[Records contained in a dataset]
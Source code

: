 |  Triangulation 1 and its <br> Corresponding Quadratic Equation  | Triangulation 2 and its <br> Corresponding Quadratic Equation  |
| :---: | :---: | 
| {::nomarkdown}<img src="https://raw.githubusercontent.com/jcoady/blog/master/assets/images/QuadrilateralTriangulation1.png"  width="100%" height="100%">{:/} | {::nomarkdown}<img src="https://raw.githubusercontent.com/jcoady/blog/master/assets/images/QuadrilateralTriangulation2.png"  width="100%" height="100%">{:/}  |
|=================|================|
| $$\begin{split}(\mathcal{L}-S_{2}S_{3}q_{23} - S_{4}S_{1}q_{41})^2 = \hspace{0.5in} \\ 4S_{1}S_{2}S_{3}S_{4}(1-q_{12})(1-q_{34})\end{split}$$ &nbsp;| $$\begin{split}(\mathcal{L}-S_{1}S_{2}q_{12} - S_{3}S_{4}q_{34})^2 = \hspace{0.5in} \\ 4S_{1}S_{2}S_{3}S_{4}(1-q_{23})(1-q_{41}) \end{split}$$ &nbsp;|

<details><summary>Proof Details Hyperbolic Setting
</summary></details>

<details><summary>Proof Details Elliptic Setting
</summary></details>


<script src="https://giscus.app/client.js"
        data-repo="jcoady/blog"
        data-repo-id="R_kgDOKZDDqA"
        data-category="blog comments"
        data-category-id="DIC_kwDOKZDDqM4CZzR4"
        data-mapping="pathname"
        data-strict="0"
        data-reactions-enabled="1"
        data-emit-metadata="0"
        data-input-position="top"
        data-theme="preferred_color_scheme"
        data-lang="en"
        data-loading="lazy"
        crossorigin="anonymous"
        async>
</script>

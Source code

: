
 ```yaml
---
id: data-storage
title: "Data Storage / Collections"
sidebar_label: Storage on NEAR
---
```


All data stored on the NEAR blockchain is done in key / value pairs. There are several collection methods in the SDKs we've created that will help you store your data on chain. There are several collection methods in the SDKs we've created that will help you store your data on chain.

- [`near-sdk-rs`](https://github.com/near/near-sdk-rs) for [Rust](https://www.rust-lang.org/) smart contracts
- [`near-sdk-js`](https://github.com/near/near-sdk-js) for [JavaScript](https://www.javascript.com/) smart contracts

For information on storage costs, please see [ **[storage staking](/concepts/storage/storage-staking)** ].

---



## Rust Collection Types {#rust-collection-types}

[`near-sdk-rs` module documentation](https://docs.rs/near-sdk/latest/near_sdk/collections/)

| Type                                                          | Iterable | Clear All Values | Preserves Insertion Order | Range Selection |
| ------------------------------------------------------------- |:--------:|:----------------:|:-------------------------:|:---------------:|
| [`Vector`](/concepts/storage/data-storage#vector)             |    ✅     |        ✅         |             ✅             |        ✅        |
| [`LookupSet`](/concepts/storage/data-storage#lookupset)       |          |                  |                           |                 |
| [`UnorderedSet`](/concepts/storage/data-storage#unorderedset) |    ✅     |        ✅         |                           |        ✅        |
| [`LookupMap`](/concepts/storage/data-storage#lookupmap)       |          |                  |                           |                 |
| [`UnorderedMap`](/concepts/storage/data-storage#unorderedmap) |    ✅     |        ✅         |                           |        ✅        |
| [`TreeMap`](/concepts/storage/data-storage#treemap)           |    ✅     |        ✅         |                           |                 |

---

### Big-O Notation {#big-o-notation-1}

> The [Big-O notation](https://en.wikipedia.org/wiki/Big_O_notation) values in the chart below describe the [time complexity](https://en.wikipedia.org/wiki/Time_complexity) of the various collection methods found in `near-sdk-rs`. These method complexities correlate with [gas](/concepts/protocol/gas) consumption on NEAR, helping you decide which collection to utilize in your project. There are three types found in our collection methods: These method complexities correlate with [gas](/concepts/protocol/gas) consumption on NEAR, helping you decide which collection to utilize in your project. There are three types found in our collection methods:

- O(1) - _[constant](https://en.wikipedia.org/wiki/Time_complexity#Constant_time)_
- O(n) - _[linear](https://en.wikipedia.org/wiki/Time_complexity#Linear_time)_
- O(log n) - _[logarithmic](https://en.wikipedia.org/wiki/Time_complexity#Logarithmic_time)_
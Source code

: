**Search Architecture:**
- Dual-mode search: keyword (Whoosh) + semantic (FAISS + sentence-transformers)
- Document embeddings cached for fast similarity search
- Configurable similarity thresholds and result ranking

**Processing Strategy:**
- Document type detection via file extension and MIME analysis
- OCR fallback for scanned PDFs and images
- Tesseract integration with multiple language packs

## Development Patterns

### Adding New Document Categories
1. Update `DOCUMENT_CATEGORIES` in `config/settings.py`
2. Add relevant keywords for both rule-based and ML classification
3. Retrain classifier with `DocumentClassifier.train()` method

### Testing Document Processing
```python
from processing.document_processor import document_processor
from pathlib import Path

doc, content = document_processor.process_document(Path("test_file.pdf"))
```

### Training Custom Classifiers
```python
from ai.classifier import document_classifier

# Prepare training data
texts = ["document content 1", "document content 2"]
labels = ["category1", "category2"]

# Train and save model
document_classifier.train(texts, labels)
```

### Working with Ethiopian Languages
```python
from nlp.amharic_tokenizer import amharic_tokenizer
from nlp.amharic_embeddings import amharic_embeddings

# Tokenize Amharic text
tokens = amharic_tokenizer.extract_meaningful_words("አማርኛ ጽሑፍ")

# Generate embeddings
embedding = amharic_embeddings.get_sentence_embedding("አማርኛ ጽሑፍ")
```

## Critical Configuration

• **REQUIREMENT**: Please show every line above that includes the word "similarity".

• **SOLUTION TO THIS PROBLEM**:
- Document embeddings cached for fast similarity search
- Configurable similarity thresholds and result ranking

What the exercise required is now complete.